▼
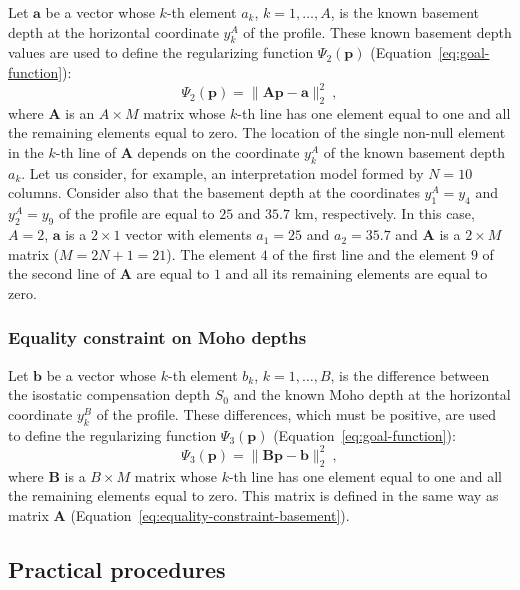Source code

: \documentclass[manuscript]{geophysics}
\begin{document}
Let $\mathbf{a}$ be a vector whose $k$-th element $a_{k}$,
$k = 1, \dots, A$, is the known basement depth at the horizontal coordinate
$y^{A}_{k}$ of the profile. These known basement depth values are used to define 
the regularizing function $\Psi_{2}(\mathbf{p})$ 
(Equation~\ref{eq:goal-function}):
\begin{equation}
\Psi_{2}(\mathbf{p}) = \| \mathbf{A}\mathbf{p} - \mathbf{a} \|_{2}^{2} \: ,
\label{eq:equality-constraint-basement}
\end{equation}
where $\mathbf{A}$ is an $A \times M$ matrix whose $k$-th line has one element 
equal to one and all the remaining elements equal to zero. The location of the
single non-null element in the $k$-th line of $\mathbf{A}$ depends on the coordinate
$y^{A}_{k}$ of the known basement depth $a_{k}$. Let us consider, 
for example, an interpretation model formed by $N = 10$ columns. Consider also that 
the basement depth at the coordinates $y^{A}_{1} = y_{4}$ and $y^{A}_{2} = y_{9}$ of
the profile are equal to $25$ and $35.7$ km, respectively. In this case, $A = 2$,
$\mathbf{a}$ is a $2 \times 1$ vector with elements $a_{1} = 25$ and $a_{2} = 35.7$
and $\mathbf{A}$ is a $2 \times M$ matrix ($M = 2N + 1 = 21$). The element $4$ of the
first line and the element $9$ of the second line of $\mathbf{A}$ are equal to $1$ and
all its remaining elements are equal to zero.

\subsubsection*{Equality constraint on Moho depths}

Let $\mathbf{b}$ be a vector whose $k$-th element $b_{k}$,
$k = 1, \dots, B$, is the difference between the isostatic compensation depth
$S_{0}$ and the known Moho depth at the horizontal coordinate $y^{B}_{k}$ of the
profile. These differences, which must be positive, are used to define the 
regularizing function $\Psi_{3}(\mathbf{p})$ (Equation~\ref{eq:goal-function}):
\begin{equation}
\Psi_{3}(\mathbf{p}) = \| \mathbf{B}\mathbf{p} - \mathbf{b} \|_{2}^{2} \: ,
\label{eq:equality-constraint-moho}
\end{equation}
where $\mathbf{B}$ is a $B \times M$ matrix whose $k$-th line has one element 
equal to one and all the remaining elements equal to zero. This matrix is defined 
in the same way as matrix $\mathbf{A}$ (Equation~\ref{eq:equality-constraint-basement}).


\subsection{Practical procedures}
\end{document}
▲
• _Activity_
Omit the pictures and set down the records exactly.

• _Exercise response_
Source code

: \documentclass[manuscript]{geophysics}
\begin{document}
Let $\mathbf{a}$ be a vector whose $k$-th element $a_{k}$,
$k = 1, \dots, A$, is the known basement depth at the horizontal coordinate
$y^{A}_{k}$ of the profile. These known basement depth values are used to define 
the regularizing function $\Psi_{2}(\mathbf{p})$ 
(Equation~\ref{eq:goal-function}):
\begin{equation}
\Psi_{2}(\mathbf{p}) = \| \mathbf{A}\mathbf{p} - \mathbf{a} \|_{2}^{2} \: ,
\label{eq:equality-constraint-basement}
\end{equation}
where $\mathbf{A}$ is an $A \times M$ matrix whose $k$-th line has one element 
equal to one and all the remaining elements equal to zero. The location of the
single non-null element in the $k$-th line of $\mathbf{A}$ depends on the coordinate
$y^{A}_{k}$ of the known basement depth $a_{k}$. Let us consider, 
for example, an interpretation model formed by $N = 10$ columns. Consider also that 
the basement depth at the coordinates $y^{A}_{1} = y_{4}$ and $y^{A}_{2} = y_{9}$ of
the profile are equal to $25$ and $35.7$ km, respectively. In this case, $A = 2$,
$\mathbf{a}$ is a $2 \times 1$ vector with elements $a_{1} = 25$ and $a_{2} = 35.7$
and $\mathbf{A}$ is a $2 \times M$ matrix ($M = 2N + 1 = 21$). The element $4$ of the
first line and the element $9$ of the second line of $\mathbf{A}$ are equal to $1$ and
all its remaining elements are equal to zero.

\subsubsection*{Equality constraint on Moho depths}

Let $\mathbf{b}$ be a vector whose $k$-th element $b_{k}$,
$k = 1, \dots, B$, is the difference between the isostatic compensation depth
$S_{0}$ and the known Moho depth at the horizontal coordinate $y^{B}_{k}$ of the
profile. These differences, which must be positive, are used to define the 
regularizing function $\Psi_{3}(\mathbf{p})$ (Equation~\ref{eq:goal-function}):
\begin{equation}
\Psi_{3}(\mathbf{p}) = \| \mathbf{B}\mathbf{p} - \mathbf{b} \|_{2}^{2} \: ,
\label{eq:equality-constraint-moho}
\end{equation}
where $\mathbf{B}$ is a $B \times M$ matrix whose $k$-th line has one element 
equal to one and all the remaining elements equal to zero. This matrix is defined 
in the same way as matrix $\mathbf{A}$ (Equation~\ref{eq:equality-constraint-basement}).


\subsection{Practical procedures}
\end{document}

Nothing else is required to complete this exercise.